__Exercise__.
Transcribe every record that appears below, exactly and in full.
--------------------------------------------------
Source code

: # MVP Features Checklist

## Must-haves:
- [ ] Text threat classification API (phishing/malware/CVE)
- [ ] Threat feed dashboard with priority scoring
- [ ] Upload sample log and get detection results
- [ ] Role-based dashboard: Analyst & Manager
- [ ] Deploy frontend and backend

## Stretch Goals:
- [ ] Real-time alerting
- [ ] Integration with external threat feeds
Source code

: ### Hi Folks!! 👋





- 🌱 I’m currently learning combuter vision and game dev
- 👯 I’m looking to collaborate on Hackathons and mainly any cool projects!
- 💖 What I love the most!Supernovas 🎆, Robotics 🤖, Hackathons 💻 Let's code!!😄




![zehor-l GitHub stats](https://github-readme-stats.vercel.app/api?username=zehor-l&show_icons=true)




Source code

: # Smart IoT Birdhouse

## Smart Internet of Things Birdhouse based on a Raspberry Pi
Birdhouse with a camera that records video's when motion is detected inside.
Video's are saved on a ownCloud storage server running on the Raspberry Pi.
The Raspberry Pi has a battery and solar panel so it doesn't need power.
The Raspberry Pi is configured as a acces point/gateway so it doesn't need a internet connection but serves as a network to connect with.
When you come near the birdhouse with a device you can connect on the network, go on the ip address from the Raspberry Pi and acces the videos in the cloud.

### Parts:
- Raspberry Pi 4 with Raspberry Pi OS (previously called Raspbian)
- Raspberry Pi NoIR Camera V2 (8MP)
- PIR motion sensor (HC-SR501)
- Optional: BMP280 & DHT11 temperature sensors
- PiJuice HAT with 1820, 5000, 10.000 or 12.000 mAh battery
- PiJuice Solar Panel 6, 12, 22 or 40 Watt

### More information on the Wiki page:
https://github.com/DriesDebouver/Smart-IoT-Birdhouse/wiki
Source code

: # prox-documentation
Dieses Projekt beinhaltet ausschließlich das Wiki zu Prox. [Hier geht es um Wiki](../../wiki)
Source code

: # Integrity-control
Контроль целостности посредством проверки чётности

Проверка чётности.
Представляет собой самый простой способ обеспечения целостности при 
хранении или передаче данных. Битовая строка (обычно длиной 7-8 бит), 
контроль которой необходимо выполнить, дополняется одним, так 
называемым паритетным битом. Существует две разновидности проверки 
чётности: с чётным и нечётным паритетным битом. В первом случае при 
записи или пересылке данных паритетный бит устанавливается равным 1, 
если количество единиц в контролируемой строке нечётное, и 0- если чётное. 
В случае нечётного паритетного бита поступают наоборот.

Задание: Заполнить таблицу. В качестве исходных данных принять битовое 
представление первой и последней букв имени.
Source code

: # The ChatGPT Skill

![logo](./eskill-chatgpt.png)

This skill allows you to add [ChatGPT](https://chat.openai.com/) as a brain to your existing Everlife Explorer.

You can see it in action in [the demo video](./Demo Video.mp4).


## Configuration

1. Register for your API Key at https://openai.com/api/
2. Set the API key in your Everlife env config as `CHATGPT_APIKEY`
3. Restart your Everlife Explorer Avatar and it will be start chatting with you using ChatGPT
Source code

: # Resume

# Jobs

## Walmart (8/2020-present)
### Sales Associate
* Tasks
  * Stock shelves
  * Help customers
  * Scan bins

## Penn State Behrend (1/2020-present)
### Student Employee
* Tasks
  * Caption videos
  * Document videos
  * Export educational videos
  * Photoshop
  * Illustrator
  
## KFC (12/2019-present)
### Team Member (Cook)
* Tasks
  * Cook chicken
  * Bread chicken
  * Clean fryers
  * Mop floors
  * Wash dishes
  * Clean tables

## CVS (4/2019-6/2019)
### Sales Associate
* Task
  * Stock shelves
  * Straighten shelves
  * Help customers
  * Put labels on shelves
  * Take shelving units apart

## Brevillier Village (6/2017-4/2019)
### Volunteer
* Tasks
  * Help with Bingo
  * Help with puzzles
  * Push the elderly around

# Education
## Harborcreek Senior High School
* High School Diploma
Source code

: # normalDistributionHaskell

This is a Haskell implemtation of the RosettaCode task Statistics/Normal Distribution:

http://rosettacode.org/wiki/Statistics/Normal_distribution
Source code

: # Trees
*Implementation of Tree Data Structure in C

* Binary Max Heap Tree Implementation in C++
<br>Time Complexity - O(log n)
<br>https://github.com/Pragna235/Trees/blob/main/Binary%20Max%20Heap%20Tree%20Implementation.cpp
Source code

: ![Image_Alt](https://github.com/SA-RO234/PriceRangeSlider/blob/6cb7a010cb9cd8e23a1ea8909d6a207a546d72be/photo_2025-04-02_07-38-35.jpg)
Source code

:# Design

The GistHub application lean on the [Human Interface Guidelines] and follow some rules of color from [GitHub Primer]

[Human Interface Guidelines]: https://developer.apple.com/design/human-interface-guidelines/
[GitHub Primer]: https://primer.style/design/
--------------------------------------------------
__Solution to this problem__.
Source code

: # MVP Features Checklist

## Must-haves:
- [ ] Text threat classification API (phishing/malware/CVE)
- [ ] Threat feed dashboard with priority scoring
- [ ] Upload sample log and get detection results
- [ ] Role-based dashboard: Analyst & Manager
- [ ] Deploy frontend and backend

## Stretch Goals:
- [ ] Real-time alerting
- [ ] Integration with external threat feeds
Source code

: ### Hi Folks!! 👋





- 🌱 I’m currently learning combuter vision and game dev
- 👯 I’m looking to collaborate on Hackathons and mainly any cool projects!
- 💖 What I love the most!Supernovas 🎆, Robotics 🤖, Hackathons 💻 Let's code!!😄




![zehor-l GitHub stats](https://github-readme-stats.vercel.app/api?username=zehor-l&show_icons=true)




Source code

: # Smart IoT Birdhouse

## Smart Internet of Things Birdhouse based on a Raspberry Pi
Birdhouse with a camera that records video's when motion is detected inside.
Video's are saved on a ownCloud storage server running on the Raspberry Pi.
The Raspberry Pi has a battery and solar panel so it doesn't need power.
The Raspberry Pi is configured as a acces point/gateway so it doesn't need a internet connection but serves as a network to connect with.
When you come near the birdhouse with a device you can connect on the network, go on the ip address from the Raspberry Pi and acces the videos in the cloud.

### Parts:
- Raspberry Pi 4 with Raspberry Pi OS (previously called Raspbian)
- Raspberry Pi NoIR Camera V2 (8MP)
- PIR motion sensor (HC-SR501)
- Optional: BMP280 & DHT11 temperature sensors
- PiJuice HAT with 1820, 5000, 10.000 or 12.000 mAh battery
- PiJuice Solar Panel 6, 12, 22 or 40 Watt

### More information on the Wiki page:
https://github.com/DriesDebouver/Smart-IoT-Birdhouse/wiki
Source code

: # prox-documentation
Dieses Projekt beinhaltet ausschließlich das Wiki zu Prox. [Hier geht es um Wiki](../../wiki)
Source code

: # Integrity-control
Контроль целостности посредством проверки чётности

Проверка чётности.
Представляет собой самый простой способ обеспечения целостности при 
хранении или передаче данных. Битовая строка (обычно длиной 7-8 бит), 
контроль которой необходимо выполнить, дополняется одним, так 
называемым паритетным битом. Существует две разновидности проверки 
чётности: с чётным и нечётным паритетным битом. В первом случае при 
записи или пересылке данных паритетный бит устанавливается равным 1, 
если количество единиц в контролируемой строке нечётное, и 0- если чётное. 
В случае нечётного паритетного бита поступают наоборот.

Задание: Заполнить таблицу. В качестве исходных данных принять битовое 
представление первой и последней букв имени.
Source code

: # The ChatGPT Skill

![logo](./eskill-chatgpt.png)

This skill allows you to add [ChatGPT](https://chat.openai.com/) as a brain to your existing Everlife Explorer.

You can see it in action in [the demo video](./Demo Video.mp4).


## Configuration

1. Register for your API Key at https://openai.com/api/
2. Set the API key in your Everlife env config as `CHATGPT_APIKEY`
3. Restart your Everlife Explorer Avatar and it will be start chatting with you using ChatGPT
Source code

: # Resume

# Jobs

## Walmart (8/2020-present)
### Sales Associate
* Tasks
  * Stock shelves
  * Help customers
  * Scan bins

## Penn State Behrend (1/2020-present)
### Student Employee
* Tasks
  * Caption videos
  * Document videos
  * Export educational videos
  * Photoshop
  * Illustrator
  
## KFC (12/2019-present)
### Team Member (Cook)
* Tasks
  * Cook chicken
  * Bread chicken
  * Clean fryers
  * Mop floors
  * Wash dishes
  * Clean tables

## CVS (4/2019-6/2019)
### Sales Associate
* Task
  * Stock shelves
  * Straighten shelves
  * Help customers
  * Put labels on shelves
  * Take shelving units apart

## Brevillier Village (6/2017-4/2019)
### Volunteer
* Tasks
  * Help with Bingo
  * Help with puzzles
  * Push the elderly around

# Education
## Harborcreek Senior High School
* High School Diploma
Source code

: # normalDistributionHaskell

This is a Haskell implemtation of the RosettaCode task Statistics/Normal Distribution:

http://rosettacode.org/wiki/Statistics/Normal_distribution
Source code

: # Trees
*Implementation of Tree Data Structure in C

* Binary Max Heap Tree Implementation in C++
<br>Time Complexity - O(log n)
<br>https://github.com/Pragna235/Trees/blob/main/Binary%20Max%20Heap%20Tree%20Implementation.cpp
Source code

: ![Image_Alt](https://github.com/SA-RO234/PriceRangeSlider/blob/6cb7a010cb9cd8e23a1ea8909d6a207a546d72be/photo_2025-04-02_07-38-35.jpg)
Source code

:# Design

The GistHub application lean on the [Human Interface Guidelines] and follow some rules of color from [GitHub Primer]

[Human Interface Guidelines]: https://developer.apple.com/design/human-interface-guidelines/
[GitHub Primer]: https://primer.style/design/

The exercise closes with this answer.